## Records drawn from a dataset
·····
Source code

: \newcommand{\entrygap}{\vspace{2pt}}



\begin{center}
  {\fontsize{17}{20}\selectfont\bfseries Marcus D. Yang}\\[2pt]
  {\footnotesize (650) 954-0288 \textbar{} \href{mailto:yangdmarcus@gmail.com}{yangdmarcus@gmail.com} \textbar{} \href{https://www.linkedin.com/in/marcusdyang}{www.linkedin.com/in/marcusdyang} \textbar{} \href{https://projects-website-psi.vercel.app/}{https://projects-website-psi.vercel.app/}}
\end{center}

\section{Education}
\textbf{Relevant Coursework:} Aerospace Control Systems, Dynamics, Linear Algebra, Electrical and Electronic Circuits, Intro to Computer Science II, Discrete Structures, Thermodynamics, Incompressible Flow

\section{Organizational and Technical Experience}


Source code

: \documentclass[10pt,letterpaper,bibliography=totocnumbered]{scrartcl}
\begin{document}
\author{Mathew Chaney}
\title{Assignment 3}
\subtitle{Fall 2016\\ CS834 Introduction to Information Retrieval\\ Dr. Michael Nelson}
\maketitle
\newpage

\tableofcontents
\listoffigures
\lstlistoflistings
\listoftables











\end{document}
·····
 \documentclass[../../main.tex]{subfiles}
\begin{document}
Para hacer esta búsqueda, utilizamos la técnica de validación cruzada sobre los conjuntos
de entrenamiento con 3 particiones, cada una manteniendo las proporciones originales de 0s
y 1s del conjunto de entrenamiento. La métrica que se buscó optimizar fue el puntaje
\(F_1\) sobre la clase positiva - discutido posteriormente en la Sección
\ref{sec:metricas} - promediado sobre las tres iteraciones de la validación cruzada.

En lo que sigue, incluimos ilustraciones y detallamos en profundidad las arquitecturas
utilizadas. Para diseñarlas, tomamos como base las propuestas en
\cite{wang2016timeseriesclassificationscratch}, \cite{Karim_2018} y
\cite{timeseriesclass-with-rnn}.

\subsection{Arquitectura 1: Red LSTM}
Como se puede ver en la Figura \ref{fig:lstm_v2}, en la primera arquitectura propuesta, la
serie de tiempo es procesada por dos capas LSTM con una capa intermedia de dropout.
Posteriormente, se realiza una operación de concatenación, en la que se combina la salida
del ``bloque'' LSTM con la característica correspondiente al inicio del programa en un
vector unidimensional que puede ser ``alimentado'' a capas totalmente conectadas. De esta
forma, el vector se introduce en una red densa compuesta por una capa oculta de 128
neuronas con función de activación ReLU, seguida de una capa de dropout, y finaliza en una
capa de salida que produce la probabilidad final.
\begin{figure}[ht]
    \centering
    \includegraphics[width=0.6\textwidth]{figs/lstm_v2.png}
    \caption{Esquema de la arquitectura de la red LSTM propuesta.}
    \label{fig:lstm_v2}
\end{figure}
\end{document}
·····
## EXERCISE DESCRIPTION
Which lines of the data contain "cite"? Copy them all.

## FINISHED EXERCISE
\cite{wang2016timeseriesclassificationscratch}, \cite{Karim_2018} y
\cite{timeseriesclass-with-rnn}.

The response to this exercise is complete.